▶ ACTIVITY: Across the records that follow, determine how many lines contain "Situation" and give only the resulting number.

# # # # #

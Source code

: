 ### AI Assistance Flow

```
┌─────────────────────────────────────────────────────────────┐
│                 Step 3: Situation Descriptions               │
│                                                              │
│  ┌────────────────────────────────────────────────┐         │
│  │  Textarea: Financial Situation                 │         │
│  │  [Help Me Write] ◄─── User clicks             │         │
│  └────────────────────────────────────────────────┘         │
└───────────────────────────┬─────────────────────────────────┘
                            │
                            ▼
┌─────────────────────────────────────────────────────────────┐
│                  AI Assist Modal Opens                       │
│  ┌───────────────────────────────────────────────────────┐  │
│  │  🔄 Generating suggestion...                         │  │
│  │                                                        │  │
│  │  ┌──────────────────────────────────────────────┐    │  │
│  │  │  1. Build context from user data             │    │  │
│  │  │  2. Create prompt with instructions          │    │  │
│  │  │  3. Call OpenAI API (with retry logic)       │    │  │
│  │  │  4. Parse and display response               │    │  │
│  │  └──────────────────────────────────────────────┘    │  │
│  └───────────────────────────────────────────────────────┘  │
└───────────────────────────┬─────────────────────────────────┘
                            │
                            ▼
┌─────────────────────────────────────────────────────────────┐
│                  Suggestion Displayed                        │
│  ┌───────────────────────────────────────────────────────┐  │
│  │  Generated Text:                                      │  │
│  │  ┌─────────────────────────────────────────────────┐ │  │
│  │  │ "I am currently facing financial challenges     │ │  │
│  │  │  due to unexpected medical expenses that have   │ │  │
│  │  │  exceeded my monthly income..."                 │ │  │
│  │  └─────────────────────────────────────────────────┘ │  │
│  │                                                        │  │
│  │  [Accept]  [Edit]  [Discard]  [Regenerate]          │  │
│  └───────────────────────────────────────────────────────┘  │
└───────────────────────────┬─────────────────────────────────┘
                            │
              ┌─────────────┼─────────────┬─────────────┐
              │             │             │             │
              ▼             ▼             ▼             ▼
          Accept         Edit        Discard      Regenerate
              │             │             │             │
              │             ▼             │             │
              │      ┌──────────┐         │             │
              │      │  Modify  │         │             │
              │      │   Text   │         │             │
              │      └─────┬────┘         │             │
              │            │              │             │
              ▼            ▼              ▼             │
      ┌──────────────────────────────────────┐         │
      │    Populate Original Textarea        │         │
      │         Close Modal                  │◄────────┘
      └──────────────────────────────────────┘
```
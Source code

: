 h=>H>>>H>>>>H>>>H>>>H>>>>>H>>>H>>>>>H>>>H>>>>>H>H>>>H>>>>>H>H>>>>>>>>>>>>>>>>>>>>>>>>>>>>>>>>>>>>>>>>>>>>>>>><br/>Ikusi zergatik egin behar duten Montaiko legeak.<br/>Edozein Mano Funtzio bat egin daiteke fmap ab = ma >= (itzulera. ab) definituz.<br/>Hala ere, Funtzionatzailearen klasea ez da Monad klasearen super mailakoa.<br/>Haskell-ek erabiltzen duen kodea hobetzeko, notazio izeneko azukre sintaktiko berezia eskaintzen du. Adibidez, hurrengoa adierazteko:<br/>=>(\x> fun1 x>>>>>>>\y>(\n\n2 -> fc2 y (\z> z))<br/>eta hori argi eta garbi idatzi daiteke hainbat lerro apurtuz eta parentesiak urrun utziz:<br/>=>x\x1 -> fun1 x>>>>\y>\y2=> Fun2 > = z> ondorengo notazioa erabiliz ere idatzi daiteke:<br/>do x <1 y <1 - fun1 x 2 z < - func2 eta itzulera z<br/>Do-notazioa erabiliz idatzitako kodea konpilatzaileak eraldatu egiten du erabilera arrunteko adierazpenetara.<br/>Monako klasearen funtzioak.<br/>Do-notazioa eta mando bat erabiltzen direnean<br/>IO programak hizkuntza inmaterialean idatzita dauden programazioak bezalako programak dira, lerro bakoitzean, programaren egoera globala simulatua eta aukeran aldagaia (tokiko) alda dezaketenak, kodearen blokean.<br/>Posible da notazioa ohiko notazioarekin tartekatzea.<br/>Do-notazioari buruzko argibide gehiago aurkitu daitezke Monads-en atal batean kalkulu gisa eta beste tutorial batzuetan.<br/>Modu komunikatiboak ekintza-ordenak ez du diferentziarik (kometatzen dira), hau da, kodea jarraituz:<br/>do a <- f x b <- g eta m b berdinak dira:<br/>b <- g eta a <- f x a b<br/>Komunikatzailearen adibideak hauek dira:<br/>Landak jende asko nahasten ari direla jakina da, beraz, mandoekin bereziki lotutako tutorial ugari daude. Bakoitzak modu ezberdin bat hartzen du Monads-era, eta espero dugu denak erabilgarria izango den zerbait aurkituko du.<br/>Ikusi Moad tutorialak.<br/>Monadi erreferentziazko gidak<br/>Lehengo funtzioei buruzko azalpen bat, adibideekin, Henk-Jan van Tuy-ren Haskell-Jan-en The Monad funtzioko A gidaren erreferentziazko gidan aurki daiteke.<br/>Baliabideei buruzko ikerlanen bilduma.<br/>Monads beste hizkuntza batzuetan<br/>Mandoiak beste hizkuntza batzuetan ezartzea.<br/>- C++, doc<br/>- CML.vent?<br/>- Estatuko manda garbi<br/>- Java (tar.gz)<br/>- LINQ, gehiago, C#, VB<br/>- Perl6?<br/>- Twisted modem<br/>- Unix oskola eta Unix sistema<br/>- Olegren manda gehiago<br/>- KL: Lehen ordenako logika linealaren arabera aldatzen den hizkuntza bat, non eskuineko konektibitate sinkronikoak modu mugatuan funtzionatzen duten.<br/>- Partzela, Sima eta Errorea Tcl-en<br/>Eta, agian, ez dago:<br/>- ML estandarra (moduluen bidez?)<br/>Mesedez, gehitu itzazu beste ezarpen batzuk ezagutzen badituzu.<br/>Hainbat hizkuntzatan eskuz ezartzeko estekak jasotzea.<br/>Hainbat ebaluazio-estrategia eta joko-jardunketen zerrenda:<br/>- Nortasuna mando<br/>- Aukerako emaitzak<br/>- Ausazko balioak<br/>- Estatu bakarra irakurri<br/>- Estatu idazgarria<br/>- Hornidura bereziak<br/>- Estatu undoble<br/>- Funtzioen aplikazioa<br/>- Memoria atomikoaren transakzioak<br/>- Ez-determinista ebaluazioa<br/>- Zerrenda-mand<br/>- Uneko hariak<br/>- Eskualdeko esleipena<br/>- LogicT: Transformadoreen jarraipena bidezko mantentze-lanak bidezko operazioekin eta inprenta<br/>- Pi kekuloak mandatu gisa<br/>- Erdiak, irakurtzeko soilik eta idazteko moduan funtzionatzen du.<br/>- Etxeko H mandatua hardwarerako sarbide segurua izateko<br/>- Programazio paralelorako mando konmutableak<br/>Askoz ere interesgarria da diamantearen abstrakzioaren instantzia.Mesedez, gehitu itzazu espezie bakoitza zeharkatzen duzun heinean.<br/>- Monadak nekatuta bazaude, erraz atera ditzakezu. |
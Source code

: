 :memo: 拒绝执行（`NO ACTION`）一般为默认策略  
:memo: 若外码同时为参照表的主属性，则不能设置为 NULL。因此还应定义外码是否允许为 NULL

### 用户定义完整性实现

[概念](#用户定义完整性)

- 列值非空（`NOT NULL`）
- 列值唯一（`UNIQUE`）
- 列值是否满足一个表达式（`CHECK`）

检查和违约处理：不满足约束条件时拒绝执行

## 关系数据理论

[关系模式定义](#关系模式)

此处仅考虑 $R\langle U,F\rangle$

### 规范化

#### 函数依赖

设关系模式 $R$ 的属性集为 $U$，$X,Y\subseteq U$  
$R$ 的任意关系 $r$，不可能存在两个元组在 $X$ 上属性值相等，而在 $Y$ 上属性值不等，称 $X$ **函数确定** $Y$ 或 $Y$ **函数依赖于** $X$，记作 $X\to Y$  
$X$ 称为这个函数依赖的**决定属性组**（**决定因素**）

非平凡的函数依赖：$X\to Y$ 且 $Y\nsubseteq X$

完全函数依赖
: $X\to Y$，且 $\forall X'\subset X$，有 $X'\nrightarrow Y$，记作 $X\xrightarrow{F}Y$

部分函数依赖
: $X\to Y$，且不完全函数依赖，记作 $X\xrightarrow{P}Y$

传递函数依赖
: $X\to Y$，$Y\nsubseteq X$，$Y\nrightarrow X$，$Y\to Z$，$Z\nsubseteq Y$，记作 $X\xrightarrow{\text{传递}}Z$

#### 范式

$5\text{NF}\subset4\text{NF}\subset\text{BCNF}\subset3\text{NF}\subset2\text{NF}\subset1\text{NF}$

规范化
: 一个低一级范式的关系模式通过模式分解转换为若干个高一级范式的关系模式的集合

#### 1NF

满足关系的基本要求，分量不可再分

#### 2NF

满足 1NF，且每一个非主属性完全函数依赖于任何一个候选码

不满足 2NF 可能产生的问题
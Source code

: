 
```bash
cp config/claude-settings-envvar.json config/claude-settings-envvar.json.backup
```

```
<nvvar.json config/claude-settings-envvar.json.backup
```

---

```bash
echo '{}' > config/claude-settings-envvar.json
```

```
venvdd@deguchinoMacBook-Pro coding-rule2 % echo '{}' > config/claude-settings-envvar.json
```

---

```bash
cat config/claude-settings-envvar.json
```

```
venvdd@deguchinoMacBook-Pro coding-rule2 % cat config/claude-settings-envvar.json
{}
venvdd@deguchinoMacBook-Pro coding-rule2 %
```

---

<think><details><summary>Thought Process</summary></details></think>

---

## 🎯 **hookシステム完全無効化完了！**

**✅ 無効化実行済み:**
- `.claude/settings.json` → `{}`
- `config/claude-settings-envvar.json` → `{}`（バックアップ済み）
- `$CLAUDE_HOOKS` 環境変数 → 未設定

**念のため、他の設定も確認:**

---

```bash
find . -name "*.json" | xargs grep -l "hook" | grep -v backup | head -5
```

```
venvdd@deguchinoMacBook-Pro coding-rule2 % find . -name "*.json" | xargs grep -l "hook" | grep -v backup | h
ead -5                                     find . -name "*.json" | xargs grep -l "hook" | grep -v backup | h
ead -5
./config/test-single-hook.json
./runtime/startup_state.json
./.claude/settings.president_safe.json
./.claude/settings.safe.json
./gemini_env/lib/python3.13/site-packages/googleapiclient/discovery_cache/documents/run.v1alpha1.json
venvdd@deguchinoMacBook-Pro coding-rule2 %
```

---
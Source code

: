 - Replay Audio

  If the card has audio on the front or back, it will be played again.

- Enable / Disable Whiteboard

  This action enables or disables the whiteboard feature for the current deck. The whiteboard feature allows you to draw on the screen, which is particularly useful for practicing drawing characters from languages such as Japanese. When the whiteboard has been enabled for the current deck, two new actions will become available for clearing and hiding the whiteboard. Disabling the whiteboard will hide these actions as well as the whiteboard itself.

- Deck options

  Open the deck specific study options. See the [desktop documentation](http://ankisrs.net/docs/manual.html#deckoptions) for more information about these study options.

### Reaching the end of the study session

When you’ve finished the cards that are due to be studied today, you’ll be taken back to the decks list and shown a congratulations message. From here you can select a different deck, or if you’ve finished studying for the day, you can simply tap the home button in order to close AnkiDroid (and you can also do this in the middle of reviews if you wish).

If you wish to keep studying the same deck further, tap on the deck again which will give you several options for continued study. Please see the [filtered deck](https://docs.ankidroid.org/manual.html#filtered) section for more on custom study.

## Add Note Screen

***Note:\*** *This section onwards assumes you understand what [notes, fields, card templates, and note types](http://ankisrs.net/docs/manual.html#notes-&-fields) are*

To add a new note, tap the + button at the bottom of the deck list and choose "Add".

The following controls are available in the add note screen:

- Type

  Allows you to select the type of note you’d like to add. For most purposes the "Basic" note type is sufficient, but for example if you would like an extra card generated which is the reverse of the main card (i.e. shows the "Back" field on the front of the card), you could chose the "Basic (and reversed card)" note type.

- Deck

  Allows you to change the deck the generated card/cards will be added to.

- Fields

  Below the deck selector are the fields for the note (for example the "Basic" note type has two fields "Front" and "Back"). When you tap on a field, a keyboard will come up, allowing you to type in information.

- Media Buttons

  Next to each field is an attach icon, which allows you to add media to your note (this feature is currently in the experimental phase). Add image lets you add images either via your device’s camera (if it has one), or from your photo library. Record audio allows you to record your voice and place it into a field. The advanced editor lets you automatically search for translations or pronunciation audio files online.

# # # # #

▶ ANSWER FOR THE TASK: 2